[Records from a collection]

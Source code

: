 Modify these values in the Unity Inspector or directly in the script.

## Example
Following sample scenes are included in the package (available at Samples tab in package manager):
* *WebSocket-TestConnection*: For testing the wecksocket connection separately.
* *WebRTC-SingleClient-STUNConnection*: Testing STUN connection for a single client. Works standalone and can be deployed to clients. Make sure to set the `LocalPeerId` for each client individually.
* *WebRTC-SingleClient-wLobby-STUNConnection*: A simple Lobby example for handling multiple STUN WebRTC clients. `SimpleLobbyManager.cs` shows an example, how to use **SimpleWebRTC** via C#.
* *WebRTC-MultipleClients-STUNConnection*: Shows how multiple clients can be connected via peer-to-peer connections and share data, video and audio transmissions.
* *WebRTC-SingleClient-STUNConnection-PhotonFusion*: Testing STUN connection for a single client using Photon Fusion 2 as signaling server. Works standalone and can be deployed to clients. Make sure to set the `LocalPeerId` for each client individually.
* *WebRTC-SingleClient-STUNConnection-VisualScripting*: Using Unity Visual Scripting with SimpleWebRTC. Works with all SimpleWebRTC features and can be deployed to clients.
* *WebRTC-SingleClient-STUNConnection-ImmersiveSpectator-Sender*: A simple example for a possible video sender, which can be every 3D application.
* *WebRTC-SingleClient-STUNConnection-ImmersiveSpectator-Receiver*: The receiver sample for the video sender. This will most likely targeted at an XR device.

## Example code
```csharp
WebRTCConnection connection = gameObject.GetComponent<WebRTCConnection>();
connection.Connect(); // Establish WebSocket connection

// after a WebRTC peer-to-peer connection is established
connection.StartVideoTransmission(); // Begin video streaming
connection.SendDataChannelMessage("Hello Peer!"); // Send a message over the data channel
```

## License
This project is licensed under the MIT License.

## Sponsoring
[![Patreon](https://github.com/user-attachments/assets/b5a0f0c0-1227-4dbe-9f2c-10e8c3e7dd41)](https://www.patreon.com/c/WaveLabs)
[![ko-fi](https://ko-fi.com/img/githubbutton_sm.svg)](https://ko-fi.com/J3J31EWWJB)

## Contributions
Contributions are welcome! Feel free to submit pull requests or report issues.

---

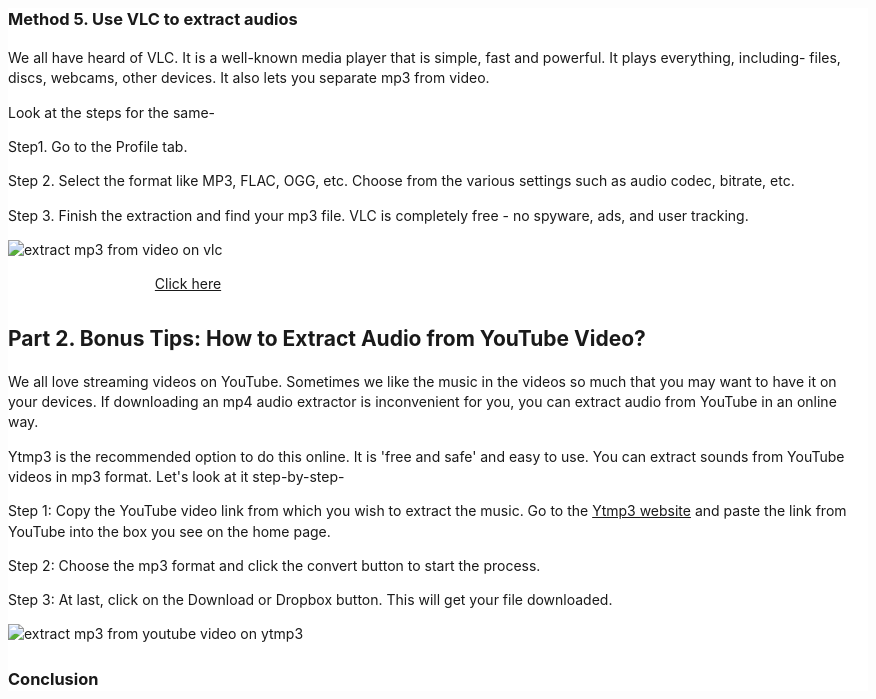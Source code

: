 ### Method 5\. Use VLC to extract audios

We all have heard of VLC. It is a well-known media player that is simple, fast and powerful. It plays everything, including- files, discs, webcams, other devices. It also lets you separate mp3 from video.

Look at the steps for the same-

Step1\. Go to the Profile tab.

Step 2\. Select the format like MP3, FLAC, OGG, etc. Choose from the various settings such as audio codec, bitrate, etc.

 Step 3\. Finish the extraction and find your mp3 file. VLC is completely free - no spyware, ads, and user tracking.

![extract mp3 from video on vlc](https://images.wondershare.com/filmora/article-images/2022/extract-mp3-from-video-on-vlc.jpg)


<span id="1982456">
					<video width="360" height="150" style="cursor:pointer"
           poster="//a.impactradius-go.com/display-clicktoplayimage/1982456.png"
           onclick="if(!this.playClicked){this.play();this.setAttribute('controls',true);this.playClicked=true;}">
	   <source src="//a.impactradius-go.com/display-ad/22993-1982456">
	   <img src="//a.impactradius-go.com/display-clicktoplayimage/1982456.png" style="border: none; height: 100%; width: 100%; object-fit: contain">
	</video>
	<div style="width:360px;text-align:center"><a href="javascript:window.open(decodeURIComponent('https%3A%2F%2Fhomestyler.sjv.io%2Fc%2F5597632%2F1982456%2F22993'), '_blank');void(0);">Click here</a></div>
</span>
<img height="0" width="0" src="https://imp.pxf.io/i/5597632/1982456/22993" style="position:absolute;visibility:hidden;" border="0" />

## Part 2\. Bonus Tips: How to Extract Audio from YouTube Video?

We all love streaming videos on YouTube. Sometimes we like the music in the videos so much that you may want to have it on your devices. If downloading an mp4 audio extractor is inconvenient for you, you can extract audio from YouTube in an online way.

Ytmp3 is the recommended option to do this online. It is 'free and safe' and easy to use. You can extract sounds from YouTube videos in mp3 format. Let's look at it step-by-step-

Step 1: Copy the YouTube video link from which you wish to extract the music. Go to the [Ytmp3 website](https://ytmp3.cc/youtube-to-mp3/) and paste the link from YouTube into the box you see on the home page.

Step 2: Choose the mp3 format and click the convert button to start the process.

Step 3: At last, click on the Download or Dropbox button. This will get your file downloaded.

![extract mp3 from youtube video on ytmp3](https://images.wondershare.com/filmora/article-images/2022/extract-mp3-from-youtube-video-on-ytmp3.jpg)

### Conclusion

--

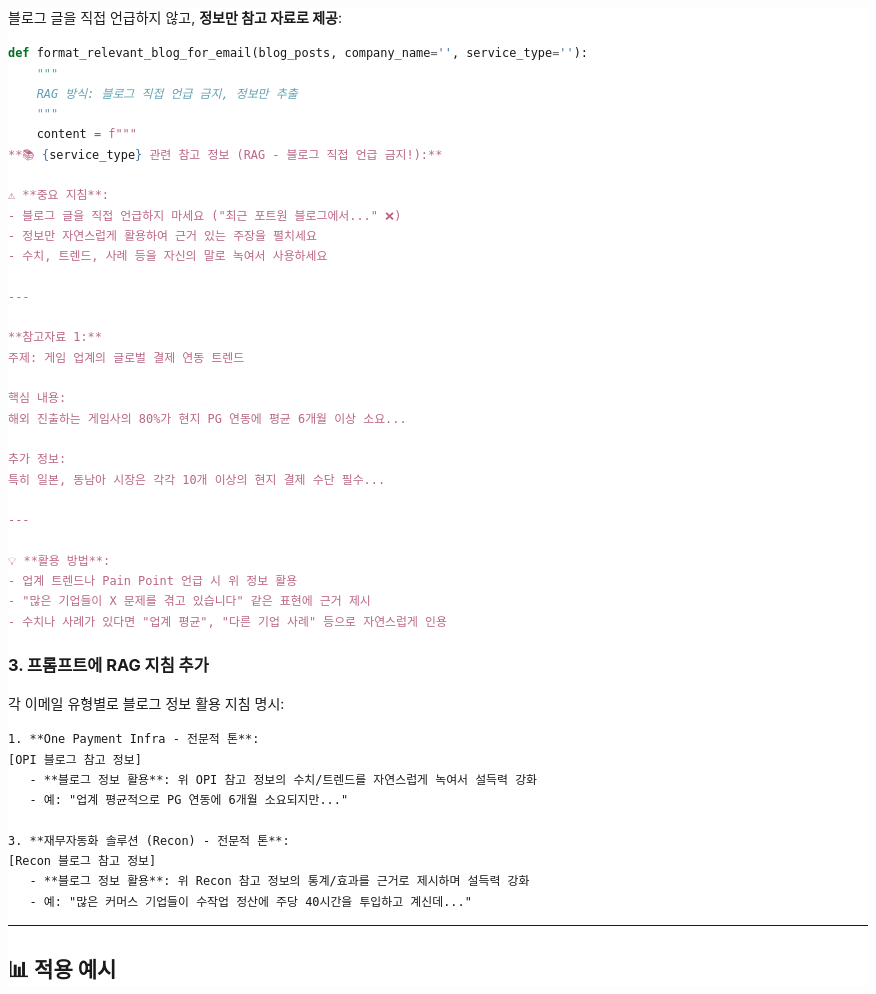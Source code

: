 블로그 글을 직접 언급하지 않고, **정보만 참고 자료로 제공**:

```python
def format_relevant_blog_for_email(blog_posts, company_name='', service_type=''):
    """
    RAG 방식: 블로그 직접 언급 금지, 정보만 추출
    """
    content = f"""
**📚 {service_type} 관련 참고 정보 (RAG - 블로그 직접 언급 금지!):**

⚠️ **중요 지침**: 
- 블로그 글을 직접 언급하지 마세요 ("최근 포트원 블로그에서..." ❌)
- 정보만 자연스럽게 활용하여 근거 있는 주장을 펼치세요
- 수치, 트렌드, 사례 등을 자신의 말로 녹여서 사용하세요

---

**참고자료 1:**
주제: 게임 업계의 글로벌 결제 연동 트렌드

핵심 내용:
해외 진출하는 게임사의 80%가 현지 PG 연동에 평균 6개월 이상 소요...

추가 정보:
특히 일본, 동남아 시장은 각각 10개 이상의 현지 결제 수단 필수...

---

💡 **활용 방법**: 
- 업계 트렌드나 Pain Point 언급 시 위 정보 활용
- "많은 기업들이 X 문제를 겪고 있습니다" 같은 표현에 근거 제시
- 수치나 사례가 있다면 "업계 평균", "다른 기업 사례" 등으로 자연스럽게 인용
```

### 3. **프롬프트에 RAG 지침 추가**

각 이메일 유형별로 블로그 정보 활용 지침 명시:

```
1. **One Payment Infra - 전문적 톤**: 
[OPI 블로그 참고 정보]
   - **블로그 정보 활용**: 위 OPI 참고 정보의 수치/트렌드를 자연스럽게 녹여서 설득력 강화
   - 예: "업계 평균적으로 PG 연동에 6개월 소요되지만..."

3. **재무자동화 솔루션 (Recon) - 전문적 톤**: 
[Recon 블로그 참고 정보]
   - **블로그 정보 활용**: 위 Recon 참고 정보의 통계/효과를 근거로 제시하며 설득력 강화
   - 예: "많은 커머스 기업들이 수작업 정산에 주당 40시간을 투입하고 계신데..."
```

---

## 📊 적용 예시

__Directions for this task__.
Of all the lines above, count the ones that include the string "standalone" and give the number alone.

__Answer area__.
2